One of the earliest food-orientated pleasures of childhood can be traced back to leaving out snacks for Santa and Rudolph.
For one night only, he becomes the most well-fed man in the world. Arguably, it is tonight he tops up his fat stores for the long winter ahead. The rules for drink driving and working on a full stomach are forgotten; it’s Christmas Eve, and this is Santa’s feast.
Millions of excited children the world over follow mum and dad into the kitchen the night before Christmas to watch them assemble one of the most exciting parts of the eve before it’s finally time to go to bed – Santa and Rudolph’s midnight snack. It’s a Christmas ritual I look back on fondly. That utter excitement of finding actual evidence of Santa’s presence in our house was, apart from tearing open presents, worthy of running down the stairs for.
Pre-present tearing, Christmas morning was the rare occasion you’d sit bolt upright earlier than ever, jump out of bed and hang around your parent’s room waiting for them to go downstairs and unlock the front door. Then I’d go straight to the source – the doorstep – where footprints in the snow, a missing mince pie and a gulped glass of milk meant that he had been, he had eaten and he was satisfied. It’s a moment that undoubtedly shaped my love of feeding people.

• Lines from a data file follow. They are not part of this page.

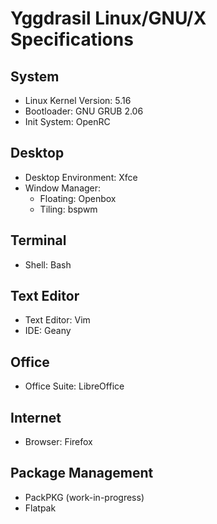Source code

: # Yggdrasil Linux/GNU/X Specifications
## System
- Linux Kernel Version: 5.16
- Bootloader: GNU GRUB 2.06
- Init System: OpenRC
## Desktop
- Desktop Environment: Xfce
- Window Manager:
    - Floating: Openbox
    - Tiling: bspwm
## Terminal
- Shell: Bash
## Text Editor
- Text Editor: Vim
- IDE: Geany
## Office
- Office Suite: LibreOffice
## Internet
- Browser: Firefox
## Package Management
- PackPKG (work-in-progress)
- Flatpak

Choosing what to leave was usually an exercise in generosity. I always wanted to put out a delectable spread of mince pies, milk AND a glass of tipple (much to my dad’s delight), but the glint in mum’s eye and her reasoned tone of “he mustn’t overeat before he gets to the other houses!” meant she got to save several of the specially-bought mince pies for Christmas Day (but dad still got to go to bed on a glass of milk and a one-pie minimum).

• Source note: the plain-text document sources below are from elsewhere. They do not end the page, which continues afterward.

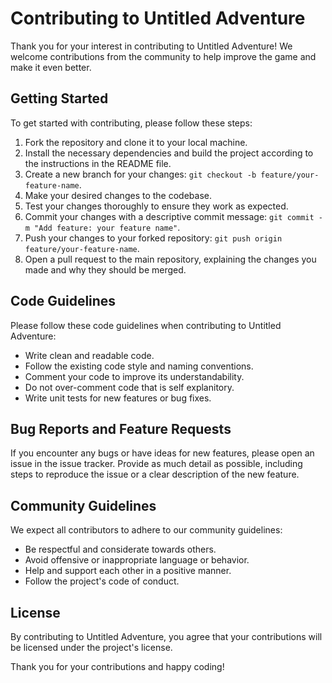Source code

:# Contributing to Untitled Adventure

Thank you for your interest in contributing to Untitled Adventure! We welcome contributions from the community to help improve the game and make it even better.

## Getting Started

To get started with contributing, please follow these steps:

1. Fork the repository and clone it to your local machine.
2. Install the necessary dependencies and build the project according to the instructions in the README file.
3. Create a new branch for your changes: `git checkout -b feature/your-feature-name`.
4. Make your desired changes to the codebase.
5. Test your changes thoroughly to ensure they work as expected.
6. Commit your changes with a descriptive commit message: `git commit -m "Add feature: your feature name"`.
7. Push your changes to your forked repository: `git push origin feature/your-feature-name`.
8. Open a pull request to the main repository, explaining the changes you made and why they should be merged.

## Code Guidelines

Please follow these code guidelines when contributing to Untitled Adventure:

- Write clean and readable code.
- Follow the existing code style and naming conventions.
- Comment your code to improve its understandability.
- Do not over-comment code that is self explanitory.
- Write unit tests for new features or bug fixes.
<!-- - Ensure your code passes all existing tests. -->

## Bug Reports and Feature Requests

If you encounter any bugs or have ideas for new features, please open an issue in the issue tracker. Provide as much detail as possible, including steps to reproduce the issue or a clear description of the new feature.

## Community Guidelines

We expect all contributors to adhere to our community guidelines:

- Be respectful and considerate towards others.
- Avoid offensive or inappropriate language or behavior.
- Help and support each other in a positive manner.
- Follow the project's code of conduct.

## License

By contributing to Untitled Adventure, you agree that your contributions will be licensed under the project's license.

Thank you for your contributions and happy coding!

Optimists might argue a child comes over all selfless when devising the midnight menu for the jolly man and his reindeer entourage. But there’s a lot at stake here – in a young mind where gifts rule, the better the snack could in fact equal the bigger the presents. There’s really no harm in penning a brief note for beside the mince pie permitting him to use the microwave and pointing out the fact there’s a brand new tub of fresh custard in the fridge – it will almost certainly guarantee you a top spot on the ‘Very very good’ list.
So when choosing your feast with a milk or a sherry, add in a mince pie for a Santa that’s merry.